* **TASK TO CARRY OUT**:
What is the number of lines in the data below that contain "protocol"? Reply with the number only.

[Opening STUDY MATERIAL section]

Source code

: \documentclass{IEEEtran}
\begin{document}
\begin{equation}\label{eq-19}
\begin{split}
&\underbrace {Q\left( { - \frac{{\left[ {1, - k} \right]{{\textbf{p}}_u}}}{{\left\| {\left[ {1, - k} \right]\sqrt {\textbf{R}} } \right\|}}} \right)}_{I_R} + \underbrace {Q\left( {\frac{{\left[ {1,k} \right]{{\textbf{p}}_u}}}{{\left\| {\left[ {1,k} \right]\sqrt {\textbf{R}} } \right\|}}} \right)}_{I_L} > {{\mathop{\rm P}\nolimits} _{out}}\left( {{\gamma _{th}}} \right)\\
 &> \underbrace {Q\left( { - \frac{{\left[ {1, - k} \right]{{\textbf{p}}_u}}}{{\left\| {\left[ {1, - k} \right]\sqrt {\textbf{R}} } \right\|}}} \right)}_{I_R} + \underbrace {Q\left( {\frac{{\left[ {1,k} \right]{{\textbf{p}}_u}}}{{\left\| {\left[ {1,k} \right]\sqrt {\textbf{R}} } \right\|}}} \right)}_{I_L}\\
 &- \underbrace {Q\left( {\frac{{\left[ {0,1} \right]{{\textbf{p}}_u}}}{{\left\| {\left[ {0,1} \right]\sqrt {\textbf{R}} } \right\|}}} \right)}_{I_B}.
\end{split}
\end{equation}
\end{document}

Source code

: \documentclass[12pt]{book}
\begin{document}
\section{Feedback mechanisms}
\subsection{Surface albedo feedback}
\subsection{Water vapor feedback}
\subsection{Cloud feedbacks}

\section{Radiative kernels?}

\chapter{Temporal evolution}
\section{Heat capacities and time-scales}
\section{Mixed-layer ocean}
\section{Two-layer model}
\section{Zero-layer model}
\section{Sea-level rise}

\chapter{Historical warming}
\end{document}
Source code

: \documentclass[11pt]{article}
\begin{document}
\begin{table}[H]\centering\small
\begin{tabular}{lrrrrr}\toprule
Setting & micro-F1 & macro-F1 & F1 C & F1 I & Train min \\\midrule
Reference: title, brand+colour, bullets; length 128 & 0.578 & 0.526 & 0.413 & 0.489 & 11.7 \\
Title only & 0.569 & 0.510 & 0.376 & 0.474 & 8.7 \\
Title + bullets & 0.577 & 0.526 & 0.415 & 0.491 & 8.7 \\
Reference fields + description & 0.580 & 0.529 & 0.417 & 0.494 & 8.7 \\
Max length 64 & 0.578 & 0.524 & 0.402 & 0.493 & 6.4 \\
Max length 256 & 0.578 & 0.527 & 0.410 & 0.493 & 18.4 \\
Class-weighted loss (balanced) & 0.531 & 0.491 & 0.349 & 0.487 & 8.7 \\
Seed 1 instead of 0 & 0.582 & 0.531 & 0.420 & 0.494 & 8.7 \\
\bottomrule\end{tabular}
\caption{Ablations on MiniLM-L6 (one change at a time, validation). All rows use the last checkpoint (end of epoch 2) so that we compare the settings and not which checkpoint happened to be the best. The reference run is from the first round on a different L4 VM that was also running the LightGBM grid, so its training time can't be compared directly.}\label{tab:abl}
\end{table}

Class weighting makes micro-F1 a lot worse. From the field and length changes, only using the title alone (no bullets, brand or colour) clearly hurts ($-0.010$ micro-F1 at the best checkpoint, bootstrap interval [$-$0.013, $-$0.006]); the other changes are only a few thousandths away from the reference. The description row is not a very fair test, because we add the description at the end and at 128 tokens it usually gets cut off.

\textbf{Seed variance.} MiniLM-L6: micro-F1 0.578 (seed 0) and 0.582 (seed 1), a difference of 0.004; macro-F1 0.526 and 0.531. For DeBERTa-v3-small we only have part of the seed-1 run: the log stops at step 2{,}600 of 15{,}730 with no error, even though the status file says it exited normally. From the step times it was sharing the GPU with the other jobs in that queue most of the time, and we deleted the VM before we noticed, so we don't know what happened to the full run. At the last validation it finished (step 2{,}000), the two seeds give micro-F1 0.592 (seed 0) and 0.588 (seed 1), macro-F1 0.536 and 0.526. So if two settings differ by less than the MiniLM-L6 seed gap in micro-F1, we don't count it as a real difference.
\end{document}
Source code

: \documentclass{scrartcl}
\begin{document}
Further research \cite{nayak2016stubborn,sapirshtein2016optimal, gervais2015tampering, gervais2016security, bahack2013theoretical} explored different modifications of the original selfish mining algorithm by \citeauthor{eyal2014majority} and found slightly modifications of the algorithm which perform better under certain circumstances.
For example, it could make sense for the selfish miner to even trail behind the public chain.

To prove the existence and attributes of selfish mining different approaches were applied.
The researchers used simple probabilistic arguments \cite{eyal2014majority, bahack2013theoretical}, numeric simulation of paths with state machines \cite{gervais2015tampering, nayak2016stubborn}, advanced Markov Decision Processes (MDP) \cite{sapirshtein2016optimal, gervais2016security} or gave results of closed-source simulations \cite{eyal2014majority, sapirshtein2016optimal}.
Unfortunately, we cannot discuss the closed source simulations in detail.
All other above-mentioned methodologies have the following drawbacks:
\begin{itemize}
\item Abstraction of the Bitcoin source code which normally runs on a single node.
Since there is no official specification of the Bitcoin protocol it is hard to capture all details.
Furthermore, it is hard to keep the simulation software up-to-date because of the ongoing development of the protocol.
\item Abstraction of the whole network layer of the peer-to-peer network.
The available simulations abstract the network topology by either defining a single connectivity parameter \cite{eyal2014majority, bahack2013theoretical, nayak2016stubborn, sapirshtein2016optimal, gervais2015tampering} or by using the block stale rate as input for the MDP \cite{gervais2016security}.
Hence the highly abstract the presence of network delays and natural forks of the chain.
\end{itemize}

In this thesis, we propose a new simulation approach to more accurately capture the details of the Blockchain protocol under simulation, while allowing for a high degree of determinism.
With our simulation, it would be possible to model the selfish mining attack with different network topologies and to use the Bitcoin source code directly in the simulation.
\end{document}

[Closing STUDY MATERIAL section]

* **REPLY TO THE EXERCISE**:
3